### Try it
Give back, unchanged, each line from the one containing "layer re-anchors them" through the last line of the entries below.

(Collected data)

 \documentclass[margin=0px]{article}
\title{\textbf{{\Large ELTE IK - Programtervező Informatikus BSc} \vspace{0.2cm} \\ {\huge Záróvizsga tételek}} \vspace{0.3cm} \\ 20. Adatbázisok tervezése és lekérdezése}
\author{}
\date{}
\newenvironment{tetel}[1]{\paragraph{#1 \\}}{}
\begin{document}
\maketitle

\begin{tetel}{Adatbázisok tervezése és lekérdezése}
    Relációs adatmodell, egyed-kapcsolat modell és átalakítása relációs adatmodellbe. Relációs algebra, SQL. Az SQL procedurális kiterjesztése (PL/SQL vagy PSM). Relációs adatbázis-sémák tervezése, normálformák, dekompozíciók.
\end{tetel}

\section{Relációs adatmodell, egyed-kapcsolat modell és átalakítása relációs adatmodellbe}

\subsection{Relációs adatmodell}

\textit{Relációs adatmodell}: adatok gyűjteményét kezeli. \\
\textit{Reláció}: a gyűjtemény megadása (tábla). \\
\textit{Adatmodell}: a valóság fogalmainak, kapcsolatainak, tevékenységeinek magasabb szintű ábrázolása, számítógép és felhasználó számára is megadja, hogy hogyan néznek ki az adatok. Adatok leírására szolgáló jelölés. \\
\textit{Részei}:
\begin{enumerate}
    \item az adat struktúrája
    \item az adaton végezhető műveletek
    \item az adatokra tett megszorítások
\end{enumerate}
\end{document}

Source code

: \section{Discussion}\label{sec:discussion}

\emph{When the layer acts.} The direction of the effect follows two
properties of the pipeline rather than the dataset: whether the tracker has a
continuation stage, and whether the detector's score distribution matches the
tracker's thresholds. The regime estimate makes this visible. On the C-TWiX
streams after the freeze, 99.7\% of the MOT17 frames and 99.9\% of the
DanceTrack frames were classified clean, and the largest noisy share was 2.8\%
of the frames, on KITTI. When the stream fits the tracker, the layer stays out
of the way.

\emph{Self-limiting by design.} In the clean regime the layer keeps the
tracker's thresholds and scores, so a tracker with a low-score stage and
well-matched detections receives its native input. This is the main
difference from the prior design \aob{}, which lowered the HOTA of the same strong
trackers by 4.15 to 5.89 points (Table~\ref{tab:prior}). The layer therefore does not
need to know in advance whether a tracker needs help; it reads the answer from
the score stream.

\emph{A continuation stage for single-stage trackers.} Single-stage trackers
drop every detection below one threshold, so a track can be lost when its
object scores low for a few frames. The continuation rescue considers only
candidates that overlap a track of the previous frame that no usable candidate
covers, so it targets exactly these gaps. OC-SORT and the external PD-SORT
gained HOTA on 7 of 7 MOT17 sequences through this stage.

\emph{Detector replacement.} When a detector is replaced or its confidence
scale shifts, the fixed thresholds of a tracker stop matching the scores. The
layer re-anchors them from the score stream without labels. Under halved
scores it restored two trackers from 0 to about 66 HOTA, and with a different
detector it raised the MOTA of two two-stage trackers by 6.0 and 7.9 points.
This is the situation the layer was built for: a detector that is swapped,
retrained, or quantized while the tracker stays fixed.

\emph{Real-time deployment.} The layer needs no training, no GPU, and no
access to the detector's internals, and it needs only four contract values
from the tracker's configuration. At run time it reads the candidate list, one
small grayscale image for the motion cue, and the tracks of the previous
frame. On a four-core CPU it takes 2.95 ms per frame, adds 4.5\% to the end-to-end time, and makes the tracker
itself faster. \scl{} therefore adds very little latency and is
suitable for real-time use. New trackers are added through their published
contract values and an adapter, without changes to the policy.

### Solution for this problem
layer re-anchors them from the score stream without labels. Under halved
scores it restored two trackers from 0 to about 66 HOTA, and with a different
detector it raised the MOTA of two two-stage trackers by 6.0 and 7.9 points.
This is the situation the layer was built for: a detector that is swapped,
retrained, or quantized while the tracker stays fixed.

\emph{Real-time deployment.} The layer needs no training, no GPU, and no
access to the detector's internals, and it needs only four contract values
from the tracker's configuration. At run time it reads the candidate list, one
small grayscale image for the motion cue, and the tracks of the previous
frame. On a four-core CPU it takes 2.95 ms per frame, adds 4.5\% to the end-to-end time, and makes the tracker
itself faster. \scl{} therefore adds very little latency and is
suitable for real-time use. New trackers are added through their published
contract values and an adapter, without changes to the policy.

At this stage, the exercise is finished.